Well, let’s see if that is actually the case. We’re going to look at SPX index options.

Do they really seem “expensive” right now?

We’re going to “finger-in-the-air” this. Nothing is precise in the markets and we often have to make quick decisions.

How can we make a quick judgement on whether SPX options seem “expensive” right now?

Well, we’re going to use the VIX index to get a quick estimate on how the options market is pricing the next 30 days volatility.

The VIX is about 60% at the time of writing. That means that the SPX options market expects the volatility of SPX over the next 30 days to be about 60%.

To determine whether that seems “expensive” or “cheap” we’re going to need to forecast what we think the volatility of SPX is going to be over the next 30 days, and compare it to VIX.

  • If our forecast is significantly less than 60% then we might say that SPX options are “expensive” (on average)
  • If our forecast is significantly more than 60% then we might say that SPX options are “cheap” (on average)

There are many ways to forecast volatility. One of them is to plot rolling SPX volatility over a period of time and eyeball it.
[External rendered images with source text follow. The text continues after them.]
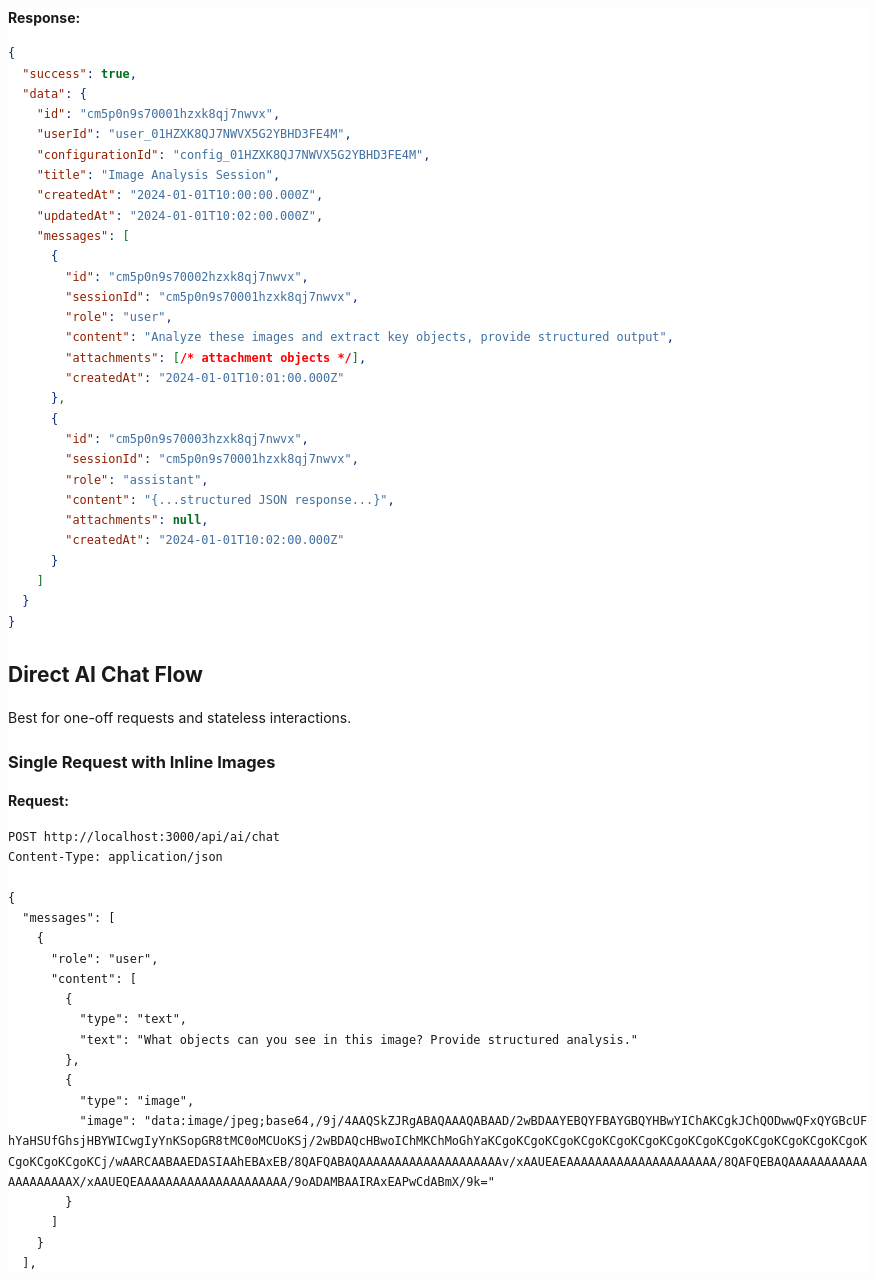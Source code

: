 **Response:**
```json
{
  "success": true,
  "data": {
    "id": "cm5p0n9s70001hzxk8qj7nwvx",
    "userId": "user_01HZXK8QJ7NWVX5G2YBHD3FE4M",
    "configurationId": "config_01HZXK8QJ7NWVX5G2YBHD3FE4M",
    "title": "Image Analysis Session", 
    "createdAt": "2024-01-01T10:00:00.000Z",
    "updatedAt": "2024-01-01T10:02:00.000Z",
    "messages": [
      {
        "id": "cm5p0n9s70002hzxk8qj7nwvx",
        "sessionId": "cm5p0n9s70001hzxk8qj7nwvx", 
        "role": "user",
        "content": "Analyze these images and extract key objects, provide structured output",
        "attachments": [/* attachment objects */],
        "createdAt": "2024-01-01T10:01:00.000Z"
      },
      {
        "id": "cm5p0n9s70003hzxk8qj7nwvx",
        "sessionId": "cm5p0n9s70001hzxk8qj7nwvx",
        "role": "assistant", 
        "content": "{...structured JSON response...}",
        "attachments": null,
        "createdAt": "2024-01-01T10:02:00.000Z"
      }
    ]
  }
}
```

## Direct AI Chat Flow

Best for one-off requests and stateless interactions.

### Single Request with Inline Images

**Request:**
```http
POST http://localhost:3000/api/ai/chat
Content-Type: application/json

{
  "messages": [
    {
      "role": "user",
      "content": [
        {
          "type": "text", 
          "text": "What objects can you see in this image? Provide structured analysis."
        },
        {
          "type": "image",
          "image": "data:image/jpeg;base64,/9j/4AAQSkZJRgABAQAAAQABAAD/2wBDAAYEBQYFBAYGBQYHBwYIChAKCgkJChQODwwQFxQYGBcUFhYaHSUfGhsjHBYWICwgIyYnKSopGR8tMC0oMCUoKSj/2wBDAQcHBwoIChMKChMoGhYaKCgoKCgoKCgoKCgoKCgoKCgoKCgoKCgoKCgoKCgoKCgoKCgoKCgoKCgoKCgoKCgoKCj/wAARCAABAAEDASIAAhEBAxEB/8QAFQABAQAAAAAAAAAAAAAAAAAAAAv/xAAUEAEAAAAAAAAAAAAAAAAAAAAA/8QAFQEBAQAAAAAAAAAAAAAAAAAAAAX/xAAUEQEAAAAAAAAAAAAAAAAAAAAA/9oADAMBAAIRAxEAPwCdABmX/9k="
        }
      ]
    }
  ],
```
In doing this, we must consider a few things:

  • volatility is likely to stay close to its most recent estimate
  • but it’s also likely to revert to its long-run mean value slowly over time
  • unless it spiked on a highly unusual uncertain event which has now passed, in which case it is likely to revert quickly
  • volatility is negatively correlated to moves in the index. It tends to increase when SPX declines.

“Eyeballing” rolling volatility charts with these features in your mind is a decent, pragmatic, approach to forecasting volatility.
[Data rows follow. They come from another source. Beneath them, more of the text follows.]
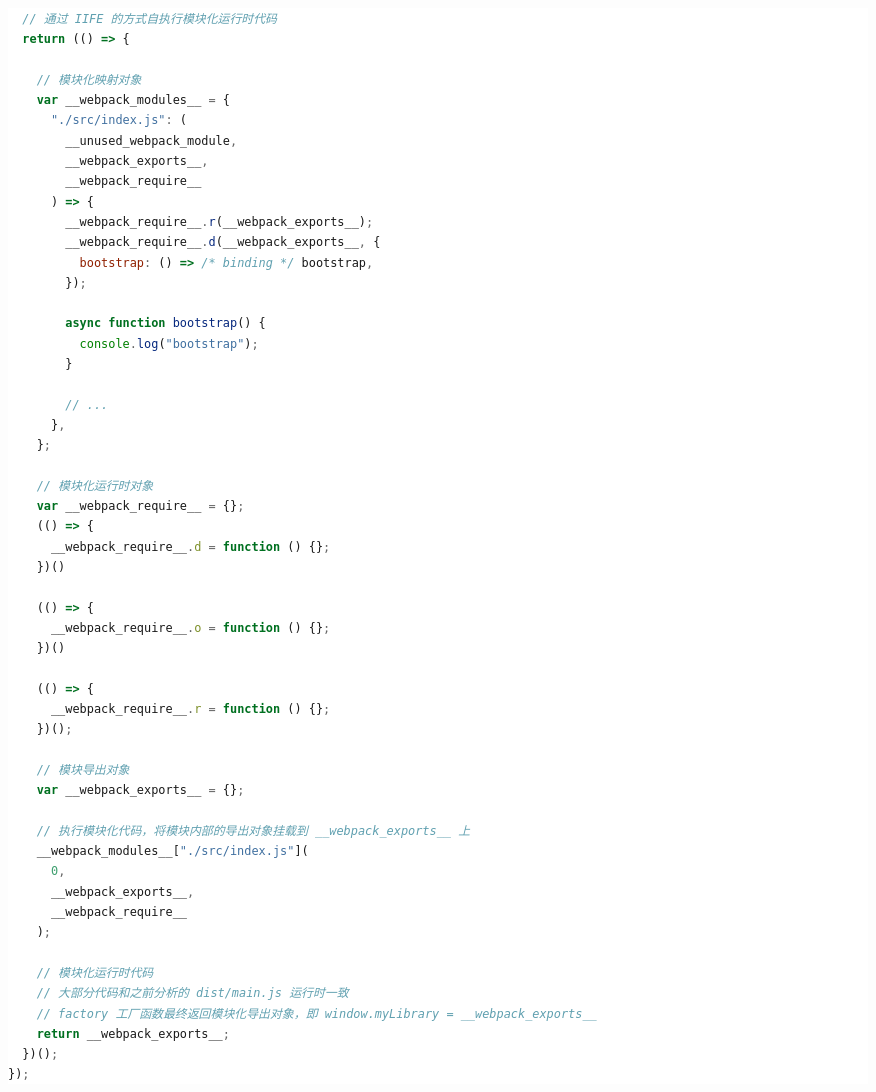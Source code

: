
 ``` javascript
  // 通过 IIFE 的方式自执行模块化运行时代码
  return (() => {

    // 模块化映射对象
    var __webpack_modules__ = {
      "./src/index.js": (
        __unused_webpack_module,
        __webpack_exports__,
        __webpack_require__
      ) => {
        __webpack_require__.r(__webpack_exports__);
        __webpack_require__.d(__webpack_exports__, {
          bootstrap: () => /* binding */ bootstrap,
        });

        async function bootstrap() {
          console.log("bootstrap");
        }

        // ...
      },
    };

    // 模块化运行时对象
    var __webpack_require__ = {};
    (() => {
      __webpack_require__.d = function () {};
    })()
    
    (() => {
      __webpack_require__.o = function () {};
    })()
    
    (() => {
      __webpack_require__.r = function () {};
    })();

    // 模块导出对象
    var __webpack_exports__ = {};

    // 执行模块化代码，将模块内部的导出对象挂载到 __webpack_exports__ 上
    __webpack_modules__["./src/index.js"](
      0,
      __webpack_exports__,
      __webpack_require__
    );

    // 模块化运行时代码
    // 大部分代码和之前分析的 dist/main.js 运行时一致
    // factory 工厂函数最终返回模块化导出对象，即 window.myLibrary = __webpack_exports__
    return __webpack_exports__;
  })();
});

```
Another (not necessarily better) approach is a time-series forecasting model such as the GARCH family of models. Many of these models incorporate these effects.
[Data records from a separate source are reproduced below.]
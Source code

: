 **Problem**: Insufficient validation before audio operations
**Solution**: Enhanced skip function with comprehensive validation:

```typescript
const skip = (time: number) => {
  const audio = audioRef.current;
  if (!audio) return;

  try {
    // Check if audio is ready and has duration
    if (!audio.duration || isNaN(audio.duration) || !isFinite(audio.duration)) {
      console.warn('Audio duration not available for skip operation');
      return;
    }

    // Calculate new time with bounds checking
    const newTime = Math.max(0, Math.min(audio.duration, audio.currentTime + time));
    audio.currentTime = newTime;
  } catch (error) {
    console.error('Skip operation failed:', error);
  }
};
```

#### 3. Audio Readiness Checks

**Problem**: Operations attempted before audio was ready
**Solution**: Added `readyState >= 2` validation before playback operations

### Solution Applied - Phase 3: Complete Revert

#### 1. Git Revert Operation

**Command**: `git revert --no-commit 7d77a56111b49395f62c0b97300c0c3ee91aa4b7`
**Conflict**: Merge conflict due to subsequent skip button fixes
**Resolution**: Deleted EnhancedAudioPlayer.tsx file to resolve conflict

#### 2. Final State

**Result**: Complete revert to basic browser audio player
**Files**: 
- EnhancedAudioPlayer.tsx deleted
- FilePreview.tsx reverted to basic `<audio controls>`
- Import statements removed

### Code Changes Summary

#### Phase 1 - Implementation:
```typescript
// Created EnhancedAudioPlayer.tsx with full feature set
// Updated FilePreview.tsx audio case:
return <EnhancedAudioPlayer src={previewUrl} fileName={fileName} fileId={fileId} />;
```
The V-Lab website from NYU Stern allows you to run these models on daily close-to-close data for free without writing any code…

Here I’ve run a variety of step-ahead GARCH volatility prediction models and plotted them along with VIX (the blue line).

What do we see?

We see that everything except the EGARCH step-ahead forecast is predicting annualised SPX volatility of between 70-80%.

This is significantly higher than the current VIX level of 60% – which suggests that SPX options might still be reasonably priced, even at these elevated levels.

However, these plotted forecasts are only showing an annualised volatility forecast for the next day. VIX tells us what the options market expects the volatility of SPX to be over the next 30 days.

We can get that estimate from V-Lab with a little more work. We need to run each model and look at the 1 Month prediction.

If you do that, you’ll find that you struggle to say that SPX options are “expensive” right now, relative to the assumptions made in most GARCH forecasting models. Most of our forecasts of month ahead volatility sit comfortably above the current level of VIX.

So what does this mean for the wannabe hedger?

Options are good – and you want to lean on the side of buying options as long as they look reasonably priced.

Right now they look reasonably priced to me on a variety of estimates.

So, absent more extraordinary policy support to drive down realised vols (which might happen, but we can’t really forecast that) I think SPX options are reasonably priced  – even at these levels.

If you want option protection, you shouldn’t let high implied volatility numbers stop you from buying it.